(Assignment): Find the line below that contains "تعدادی ابزار هستند". Transcribe it and every line after it exactly, adding nothing.

Plain-text document sources

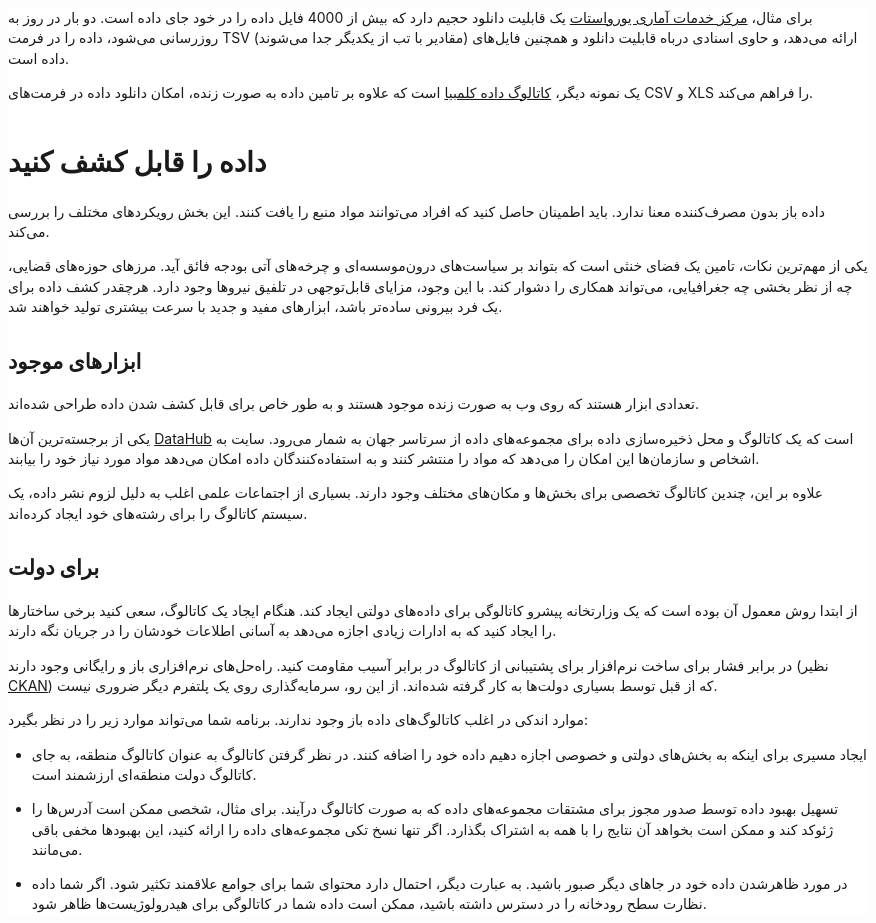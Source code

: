 برای مثال، [مرکز خدمات آماری یورواستات](http://ec.europa.eu/eurostat/) یک قابلیت دانلود حجیم دارد که بیش از 4000 فایل داده را در خود جای داده است. دو بار در روز به روزرسانی می‌شود، داده را در فرمت TSV (مقادیر با تب از یکدیگر جدا می‌شوند) ارائه می‌دهد، و حاوی اسنادی درباه قابلیت دانلود و همچنین فایل‌های داده است.

یک نمونه دیگر، [کاتالوگ داده کلمبیا](http://opendata.dc.gov/) است که علاوه بر تامین داده به صورت زنده، امکان دانلود داده در فرمت‌های CSV و XLS را فراهم می‌کند.

# داده را قابل‌ کشف کنید

داده باز بدون مصرف‌کننده معنا ندارد. باید اطمینان حاصل کنید که افراد می‌توانند مواد منبع را یافت کنند. این بخش رویکردهای مختلف را بررسی می‌کند.

یکی از مهم‌ترین نکات، تامین یک فضای خنثی است که بتواند بر سیاست‌های درون‌موسسه‌ای و چرخه‌های آتی بودجه فائق آید. مرزهای حوزه‌های قضایی، چه از نظر بخشی چه جغرافیایی، می‌تواند همکاری را دشوار کند. با این وجود، مزایای قابل‌توجهی در تلفیق نیروها وجود دارد. هرچقدر کشف داده برای یک فرد بیرونی ساده‌تر باشد، ابزارهای مفید و جدید با سرعت بیشتری تولید خواهند شد.

## ابزارهای موجود

تعدادی ابزار هستند که روی وب به صورت زنده موجود هستند و به طور خاص برای قابل کشف شدن داده طراحی شده‌اند.

یکی از برجسته‌ترین آن‌ها [DataHub](http://thedatahub.org/) است که یک کاتالوگ و محل ذخیره‌سازی داده برای مجموعه‌های داده از سرتاسر جهان به شمار می‌رود. سایت به اشخاص و سازمان‌ها این امکان را می‌دهد که مواد را منتشر کنند و به استفاده‌کنندگان داده امکان می‌دهد مواد مورد نیاز خود را بیابند.

علاوه بر این، چندین کاتالوگ تخصصی برای بخش‌ها و مکان‌های مختلف وجود دارند. بسیاری از اجتماعات علمی اغلب به دلیل لزوم نشر داده، یک سیستم کاتالوگ را برای رشته‌های خود ایجاد کرده‌اند.

## برای دولت

از ابتدا روش معمول آن بوده‌ است که یک وزارتخانه پیشرو کاتالوگی برای داده‌های دولتی ایجاد کند. هنگام ایجاد یک کاتالوگ، سعی کنید برخی ساختارها را ایجاد کنید که به ادارات زیادی اجازه می‌دهد به آسانی اطلاعات خودشان را در جریان نگه دارند.

در برابر فشار برای ساخت نرم‌افزار برای پشتیبانی از کاتالوگ در برابر آسیب مقاومت کنید. راه‌حل‌های نرم‌افزاری باز و رایگانی وجود دارند (نظیر [CKAN](https://ckan.org/)) که از قبل توسط بسیاری دولت‌ها به کار گرفته شده‌اند. از این رو، سرمایه‌گذاری روی یک پلتفرم دیگر ضروری نیست.

موارد اندکی در اغلب کاتالوگ‌های داده باز وجود ندارند. برنامه شما می‌تواند موارد زیر را در نظر بگیرد:

-   ایجاد مسیری برای اینکه به بخش‌های دولتی و خصوصی اجازه دهیم داده خود را اضافه کنند. در نظر گرفتن کاتالوگ به عنوان کاتالوگ منطقه، به جای کاتالوگ دولت منطقه‌ای ارزشمند است.
    
-   تسهیل بهبود داده توسط صدور مجوز برای مشتقات مجموعه‌های داده که به صورت کاتالوگ درآیند. برای مثال، شخصی ممکن است آدرس‌ها را ژئوکد کند و ممکن است بخواهد آن نتایج را با همه به اشتراک بگذارد. اگر تنها نسخ تکی مجموعه‌های داده را ارائه کنید، این بهبودها مخفی باقی می‌مانند.
    
-   در مورد ظاهرشدن داده خود در جاهای دیگر صبور باشید. به عبارت دیگر، احتمال دارد محتوای شما برای جوامع علاقمند تکثیر شود. اگر شما داده نظارت سطح رودخانه را در دسترس داشته باشید، ممکن است داده شما در کاتالوگی برای هیدرولوژیست‌ها ظاهر شود.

(Result of the exercise):
تعدادی ابزار هستند که روی وب به صورت زنده موجود هستند و به طور خاص برای قابل کشف شدن داده طراحی شده‌اند.

یکی از برجسته‌ترین آن‌ها [DataHub](http://thedatahub.org/) است که یک کاتالوگ و محل ذخیره‌سازی داده برای مجموعه‌های داده از سرتاسر جهان به شمار می‌رود. سایت به اشخاص و سازمان‌ها این امکان را می‌دهد که مواد را منتشر کنند و به استفاده‌کنندگان داده امکان می‌دهد مواد مورد نیاز خود را بیابند.

علاوه بر این، چندین کاتالوگ تخصصی برای بخش‌ها و مکان‌های مختلف وجود دارند. بسیاری از اجتماعات علمی اغلب به دلیل لزوم نشر داده، یک سیستم کاتالوگ را برای رشته‌های خود ایجاد کرده‌اند.

## برای دولت

از ابتدا روش معمول آن بوده‌ است که یک وزارتخانه پیشرو کاتالوگی برای داده‌های دولتی ایجاد کند. هنگام ایجاد یک کاتالوگ، سعی کنید برخی ساختارها را ایجاد کنید که به ادارات زیادی اجازه می‌دهد به آسانی اطلاعات خودشان را در جریان نگه دارند.

در برابر فشار برای ساخت نرم‌افزار برای پشتیبانی از کاتالوگ در برابر آسیب مقاومت کنید. راه‌حل‌های نرم‌افزاری باز و رایگانی وجود دارند (نظیر [CKAN](https://ckan.org/)) که از قبل توسط بسیاری دولت‌ها به کار گرفته شده‌اند. از این رو، سرمایه‌گذاری روی یک پلتفرم دیگر ضروری نیست.

موارد اندکی در اغلب کاتالوگ‌های داده باز وجود ندارند. برنامه شما می‌تواند موارد زیر را در نظر بگیرد:

-   ایجاد مسیری برای اینکه به بخش‌های دولتی و خصوصی اجازه دهیم داده خود را اضافه کنند. در نظر گرفتن کاتالوگ به عنوان کاتالوگ منطقه، به جای کاتالوگ دولت منطقه‌ای ارزشمند است.
    
-   تسهیل بهبود داده توسط صدور مجوز برای مشتقات مجموعه‌های داده که به صورت کاتالوگ درآیند. برای مثال، شخصی ممکن است آدرس‌ها را ژئوکد کند و ممکن است بخواهد آن نتایج را با همه به اشتراک بگذارد. اگر تنها نسخ تکی مجموعه‌های داده را ارائه کنید، این بهبودها مخفی باقی می‌مانند.
    
-   در مورد ظاهرشدن داده خود در جاهای دیگر صبور باشید. به عبارت دیگر، احتمال دارد محتوای شما برای جوامع علاقمند تکثیر شود. اگر شما داده نظارت سطح رودخانه را در دسترس داشته باشید، ممکن است داده شما در کاتالوگی برای هیدرولوژیست‌ها ظاهر شود.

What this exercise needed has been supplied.